→ TO DO
Where a line contains the word "needed", copy that line from the records below.
##########
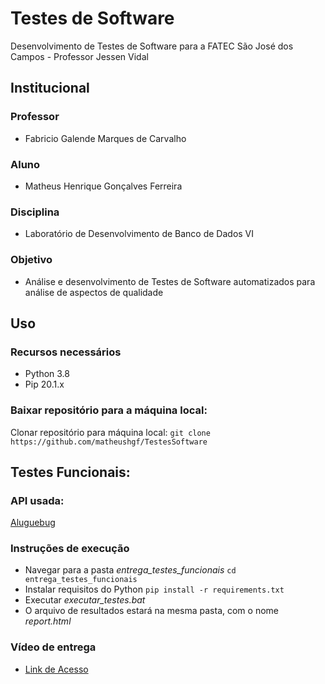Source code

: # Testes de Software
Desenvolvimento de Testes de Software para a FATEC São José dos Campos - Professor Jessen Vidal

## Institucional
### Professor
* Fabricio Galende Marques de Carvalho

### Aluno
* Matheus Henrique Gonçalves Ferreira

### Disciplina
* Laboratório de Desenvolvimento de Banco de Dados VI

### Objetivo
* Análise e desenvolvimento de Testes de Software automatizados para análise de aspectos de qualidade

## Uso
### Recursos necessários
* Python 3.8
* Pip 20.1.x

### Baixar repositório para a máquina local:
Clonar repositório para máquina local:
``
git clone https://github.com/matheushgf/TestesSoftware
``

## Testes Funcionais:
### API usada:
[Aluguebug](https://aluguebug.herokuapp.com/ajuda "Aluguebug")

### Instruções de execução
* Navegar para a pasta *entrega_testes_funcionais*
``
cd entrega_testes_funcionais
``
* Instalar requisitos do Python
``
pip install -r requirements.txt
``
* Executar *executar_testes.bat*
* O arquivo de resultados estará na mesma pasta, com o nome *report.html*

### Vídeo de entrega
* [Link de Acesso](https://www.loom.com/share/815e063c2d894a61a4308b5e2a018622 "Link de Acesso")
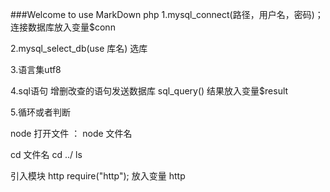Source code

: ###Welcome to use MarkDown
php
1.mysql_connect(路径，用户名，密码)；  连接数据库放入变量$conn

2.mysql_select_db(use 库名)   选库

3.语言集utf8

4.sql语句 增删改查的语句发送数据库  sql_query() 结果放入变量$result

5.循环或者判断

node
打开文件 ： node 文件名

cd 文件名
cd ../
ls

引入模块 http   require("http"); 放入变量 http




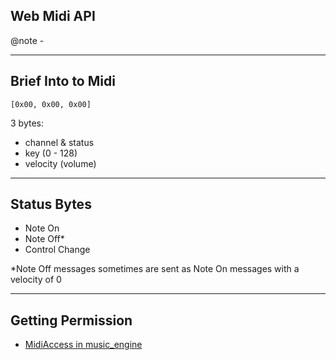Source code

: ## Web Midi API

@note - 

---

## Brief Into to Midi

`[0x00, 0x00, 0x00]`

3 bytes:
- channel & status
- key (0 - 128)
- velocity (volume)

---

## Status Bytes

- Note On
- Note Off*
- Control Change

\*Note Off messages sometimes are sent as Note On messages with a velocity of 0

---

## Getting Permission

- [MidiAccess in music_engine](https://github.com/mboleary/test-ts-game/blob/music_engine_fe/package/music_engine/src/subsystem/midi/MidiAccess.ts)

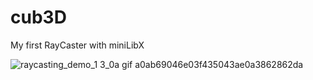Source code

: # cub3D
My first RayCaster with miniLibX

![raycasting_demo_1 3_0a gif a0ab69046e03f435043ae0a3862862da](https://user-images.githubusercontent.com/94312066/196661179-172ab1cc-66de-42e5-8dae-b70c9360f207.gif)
##########
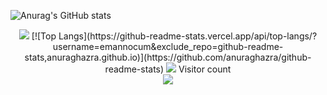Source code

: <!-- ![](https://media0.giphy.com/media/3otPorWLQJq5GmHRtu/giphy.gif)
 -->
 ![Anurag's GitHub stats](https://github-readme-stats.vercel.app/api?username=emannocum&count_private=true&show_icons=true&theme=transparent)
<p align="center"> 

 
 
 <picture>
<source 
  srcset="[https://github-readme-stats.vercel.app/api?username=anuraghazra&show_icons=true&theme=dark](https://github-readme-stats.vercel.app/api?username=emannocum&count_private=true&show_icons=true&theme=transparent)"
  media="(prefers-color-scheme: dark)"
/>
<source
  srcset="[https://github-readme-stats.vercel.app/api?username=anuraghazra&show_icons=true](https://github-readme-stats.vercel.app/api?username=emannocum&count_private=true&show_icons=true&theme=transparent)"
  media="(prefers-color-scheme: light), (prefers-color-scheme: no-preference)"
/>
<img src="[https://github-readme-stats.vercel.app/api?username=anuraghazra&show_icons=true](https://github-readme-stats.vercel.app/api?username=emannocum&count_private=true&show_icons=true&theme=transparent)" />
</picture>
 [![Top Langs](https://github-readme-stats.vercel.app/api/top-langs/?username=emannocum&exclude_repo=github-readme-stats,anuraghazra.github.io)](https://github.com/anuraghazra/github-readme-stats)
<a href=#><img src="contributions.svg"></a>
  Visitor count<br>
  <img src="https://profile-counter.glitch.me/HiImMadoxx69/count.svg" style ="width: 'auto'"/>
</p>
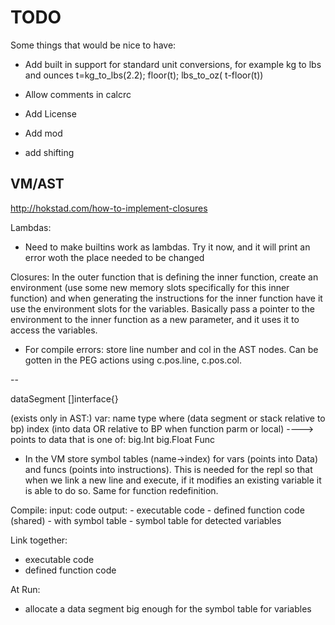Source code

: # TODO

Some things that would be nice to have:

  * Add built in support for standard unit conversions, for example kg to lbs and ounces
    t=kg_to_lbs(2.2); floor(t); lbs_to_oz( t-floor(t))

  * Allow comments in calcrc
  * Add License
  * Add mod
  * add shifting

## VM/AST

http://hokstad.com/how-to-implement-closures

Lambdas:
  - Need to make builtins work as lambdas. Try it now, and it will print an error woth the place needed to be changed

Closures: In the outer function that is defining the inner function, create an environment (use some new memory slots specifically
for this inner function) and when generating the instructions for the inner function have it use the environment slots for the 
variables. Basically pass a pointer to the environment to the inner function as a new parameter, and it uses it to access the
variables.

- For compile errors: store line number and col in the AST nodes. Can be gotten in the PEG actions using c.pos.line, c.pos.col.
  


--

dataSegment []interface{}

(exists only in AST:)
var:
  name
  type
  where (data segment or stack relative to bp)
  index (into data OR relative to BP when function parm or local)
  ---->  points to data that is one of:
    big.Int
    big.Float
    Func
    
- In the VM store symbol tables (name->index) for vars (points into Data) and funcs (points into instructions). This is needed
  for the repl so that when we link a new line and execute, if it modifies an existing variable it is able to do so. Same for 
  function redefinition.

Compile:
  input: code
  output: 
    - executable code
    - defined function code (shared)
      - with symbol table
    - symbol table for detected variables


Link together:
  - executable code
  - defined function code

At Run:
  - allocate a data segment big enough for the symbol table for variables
##########
→ TASK RESPONSE
  - Need to make builtins work as lambdas. Try it now, and it will print an error woth the place needed to be changed
- In the VM store symbol tables (name->index) for vars (points into Data) and funcs (points into instructions). This is needed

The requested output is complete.